== Problem requirements ==
With the pictures left aside, write out the entries that follow exactly.

== Collected data ==
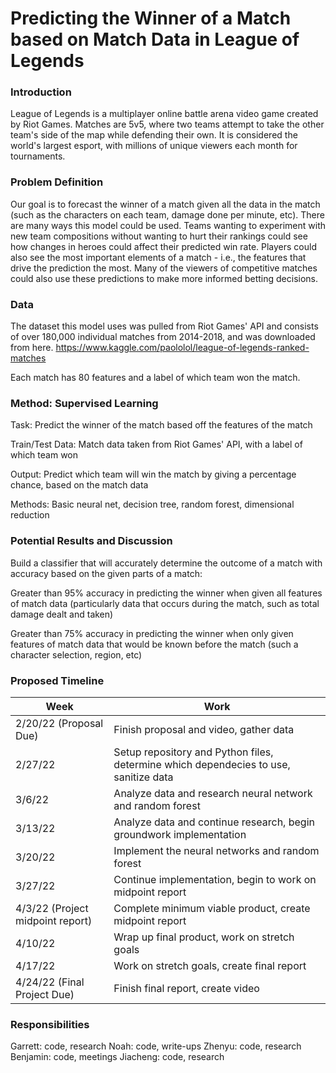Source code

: # Predicting the Winner of a Match based on Match Data in League of Legends


### Introduction

League of Legends is a multiplayer online battle arena video game created by Riot Games. Matches are 5v5, where two teams attempt to take the other team's side of the map while defending their own. It is considered the world's largest esport, with millions of unique viewers each month for tournaments. 

### Problem Definition

Our goal is to forecast the winner of a match given all the data in the match (such as the characters on each team, damage done per minute, etc). There are many ways this model could be used. Teams wanting to experiment with new team compositions without wanting to hurt their rankings could see how changes in heroes could affect their predicted win rate. Players could also see the most important elements of a match - i.e., the features that drive the prediction the most. Many of the viewers of competitive matches could also use these predictions to make more informed betting decisions. 

### Data
The dataset this model uses was pulled from Riot Games' API and consists of over 180,000 individual matches from 2014-2018, and was downloaded from here.
https://www.kaggle.com/paololol/league-of-legends-ranked-matches

Each match has 80 features and a label of which team won the match.

### Method: Supervised Learning
Task: Predict the winner of the match based off the features of the match

Train/Test Data: Match data taken from Riot Games' API, with a label of which team won

Output: Predict which team will win the match by giving a percentage chance, based on the match data

Methods: Basic neural net, decision tree, random forest, dimensional reduction

### Potential Results and Discussion
Build a classifier that will accurately determine the outcome of a match with accuracy based on the given parts of a match:

Greater than 95% accuracy in predicting the winner when given all features of match data (particularly data that occurs during the match, such as total damage dealt and taken) 

Greater than 75% accuracy in predicting the winner when only given features of match data that would be known before the match (such a character selection, region, etc)

### Proposed Timeline 


| Week      | Work |
| ----------- | ----------- |
|  2/20/22 (Proposal Due)    |    Finish proposal and video, gather data    |
|  2/27/22     |   Setup repository and Python files, determine which dependecies to use, sanitize data   |
|  3/6/22     |    Analyze data and research neural network and random forest |
|  3/13/22     |   Analyze data and continue research, begin groundwork implementation  |
|  3/20/22     |   Implement the neural networks and random forest  |
|  3/27/22     |   Continue implementation, begin to work on midpoint report    |
|  4/3/22 (Project midpoint report)     |   Complete minimum viable product, create midpoint report     |
|  4/10/22     |   Wrap up final product, work on stretch goals     |
|  4/17/22     |   Work on stretch goals, create final report     |
|  4/24/22 (Final Project Due)    |   Finish final report, create video     |

### Responsibilities
Garrett: code, research
Noah: code, write-ups
Zhenyu: code, research
Benjamin: code, meetings 
Jiacheng: code, research

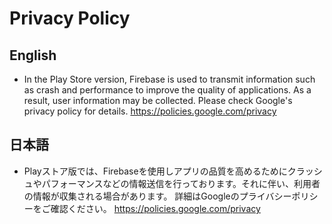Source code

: # Privacy Policy

## English
- In the Play Store version, Firebase is used to transmit information such as crash and performance to improve the quality of applications. As a result, user information may be collected.
Please check Google's privacy policy for details. https://policies.google.com/privacy

## 日本語

- Playストア版では、Firebaseを使用しアプリの品質を高めるためにクラッシュやパフォーマンスなどの情報送信を行っております。それに伴い、利用者の情報が収集される場合があります。
詳細はGoogleのプライバシーポリシーをご確認ください。 https://policies.google.com/privacy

== Task result ==
Source code

: # Predicting the Winner of a Match based on Match Data in League of Legends


### Introduction

League of Legends is a multiplayer online battle arena video game created by Riot Games. Matches are 5v5, where two teams attempt to take the other team's side of the map while defending their own. It is considered the world's largest esport, with millions of unique viewers each month for tournaments. 

### Problem Definition

Our goal is to forecast the winner of a match given all the data in the match (such as the characters on each team, damage done per minute, etc). There are many ways this model could be used. Teams wanting to experiment with new team compositions without wanting to hurt their rankings could see how changes in heroes could affect their predicted win rate. Players could also see the most important elements of a match - i.e., the features that drive the prediction the most. Many of the viewers of competitive matches could also use these predictions to make more informed betting decisions. 

### Data
The dataset this model uses was pulled from Riot Games' API and consists of over 180,000 individual matches from 2014-2018, and was downloaded from here.
https://www.kaggle.com/paololol/league-of-legends-ranked-matches

Each match has 80 features and a label of which team won the match.

### Method: Supervised Learning
Task: Predict the winner of the match based off the features of the match

Train/Test Data: Match data taken from Riot Games' API, with a label of which team won

Output: Predict which team will win the match by giving a percentage chance, based on the match data

Methods: Basic neural net, decision tree, random forest, dimensional reduction

### Potential Results and Discussion
Build a classifier that will accurately determine the outcome of a match with accuracy based on the given parts of a match:

Greater than 95% accuracy in predicting the winner when given all features of match data (particularly data that occurs during the match, such as total damage dealt and taken) 

Greater than 75% accuracy in predicting the winner when only given features of match data that would be known before the match (such a character selection, region, etc)

### Proposed Timeline 


| Week      | Work |
| ----------- | ----------- |
|  2/20/22 (Proposal Due)    |    Finish proposal and video, gather data    |
|  2/27/22     |   Setup repository and Python files, determine which dependecies to use, sanitize data   |
|  3/6/22     |    Analyze data and research neural network and random forest |
|  3/13/22     |   Analyze data and continue research, begin groundwork implementation  |
|  3/20/22     |   Implement the neural networks and random forest  |
|  3/27/22     |   Continue implementation, begin to work on midpoint report    |
|  4/3/22 (Project midpoint report)     |   Complete minimum viable product, create midpoint report     |
|  4/10/22     |   Wrap up final product, work on stretch goals     |
|  4/17/22     |   Work on stretch goals, create final report     |
|  4/24/22 (Final Project Due)    |   Finish final report, create video     |

### Responsibilities
Garrett: code, research
Noah: code, write-ups
Zhenyu: code, research
Benjamin: code, meetings 
Jiacheng: code, research

Source code

: # Privacy Policy

## English
- In the Play Store version, Firebase is used to transmit information such as crash and performance to improve the quality of applications. As a result, user information may be collected.
Please check Google's privacy policy for details. https://policies.google.com/privacy

## 日本語

- Playストア版では、Firebaseを使用しアプリの品質を高めるためにクラッシュやパフォーマンスなどの情報送信を行っております。それに伴い、利用者の情報が収集される場合があります。
詳細はGoogleのプライバシーポリシーをご確認ください。 https://policies.google.com/privacy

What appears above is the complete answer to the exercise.